BACKGROUND : Desmoids are myofibroblastic proliferations occurring in 15% of patients with familial adenomatous polyposis (FAP), 70% being intra-abdominal desmoids (IAD). Since the morbidity and mortality due to desmoids is almost entirely attributable to IAD, we aimed to identify specifically risk factors predicting IAD development in FAP.

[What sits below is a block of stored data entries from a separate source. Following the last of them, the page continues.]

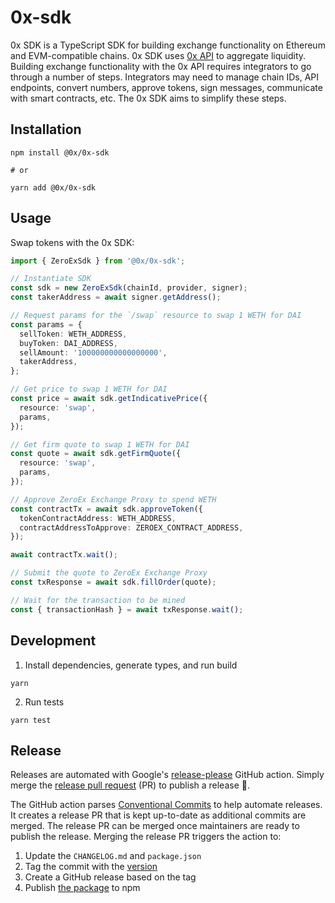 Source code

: # 0x-sdk

0x SDK is a TypeScript SDK for building exchange functionality on Ethereum and EVM-compatible chains. 0x SDK uses [0x API](https://github.com/0xProject/0x-sdk) to aggregate liquidity. Building exchange functionality with the 0x API requires integrators to go through a number of steps. Integrators may need to manage chain IDs, API endpoints, convert numbers, approve tokens, sign messages, communicate with smart contracts, etc. The 0x SDK aims to simplify these steps.

## Installation

```
npm install @0x/0x-sdk

# or

yarn add @0x/0x-sdk
```

## Usage

Swap tokens with the 0x SDK:

```ts
import { ZeroExSdk } from '@0x/0x-sdk';

// Instantiate SDK
const sdk = new ZeroExSdk(chainId, provider, signer);
const takerAddress = await signer.getAddress();

// Request params for the `/swap` resource to swap 1 WETH for DAI
const params = {
  sellToken: WETH_ADDRESS,
  buyToken: DAI_ADDRESS,
  sellAmount: '100000000000000000',
  takerAddress,
};

// Get price to swap 1 WETH for DAI
const price = await sdk.getIndicativePrice({
  resource: 'swap',
  params,
});

// Get firm quote to swap 1 WETH for DAI
const quote = await sdk.getFirmQuote({
  resource: 'swap',
  params,
});

// Approve ZeroEx Exchange Proxy to spend WETH
const contractTx = await sdk.approveToken({
  tokenContractAddress: WETH_ADDRESS,
  contractAddressToApprove: ZEROEX_CONTRACT_ADDRESS,
});

await contractTx.wait();

// Submit the quote to ZeroEx Exchange Proxy
const txResponse = await sdk.fillOrder(quote);

// Wait for the transaction to be mined
const { transactionHash } = await txResponse.wait();
```

## Development

1. Install dependencies, generate types, and run build

```
yarn
```

2. Run tests

```
yarn test
```

## Release

Releases are automated with Google's [release-please](https://github.com/googleapis/release-please) GitHub action. Simply merge the [release pull request](https://github.com/googleapis/release-please#whats-a-release-pr) (PR) to publish a release 🚀.

The GitHub action parses [Conventional Commits](https://www.conventionalcommits.org/en/v1.0.0/) to help automate releases. It creates a release PR that is kept up-to-date as additional commits are merged. The release PR can be merged once maintainers are ready to publish the release. Merging the release PR triggers the action to:

1) Update the `CHANGELOG.md` and `package.json` 
2) Tag the commit with the [version](https://semver.org/)
3) Create a GitHub release based on the tag
4) Publish [the package](https://www.npmjs.com/package/@0x/0x-sdk) to npm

METHODS : We undertook a retrospective review of our institutional database. Multivariate analysis was performed, and hazard ratios (HR) calculated for variables including female gender, 3′ APC mutation, surgical intervention for FAP (colectomy with ileo-rectal anastomosis or restorative proctocolectomy), age at surgery and family history (FH) of desmoids.

RESULTS : Of the 558 patients analysed, 49 (9%) developed IAD; 22 (4%) diagnosed intra-operatively and 27 (5%) developing over a median post-operative period of 34 (7-120) months. 75% of IAD had developed before age 40. A 3′ APC mutation (HR 5.2, 95% CI 2.1-13.3, P = 0.001), positive FH (HR 2.5, 95% CI 1.4-4.6, P = 0.003) and female gender (HR 1.9, 95% CI 1.0-3.5, P = 0.04) were found to be predictive of IAD development. No significant difference in IAD risk was detected between the type of surgical intervention (P = 0.37) or age at surgery (P = 0.29).

CONCLUSIONS : Our analysis confirms 3′ APC mutation to be the most significant risk factor for IAD development. The independent association between positive FH and IAD risk suggests the existence of modifier genes, independent of the APC genotype-phenotype correlation. Few of these risk factors can be meaningfully modified. Delaying prophylactic surgery may be appropriate in female patients with a 3′ APC mutation and attenuated polyposis.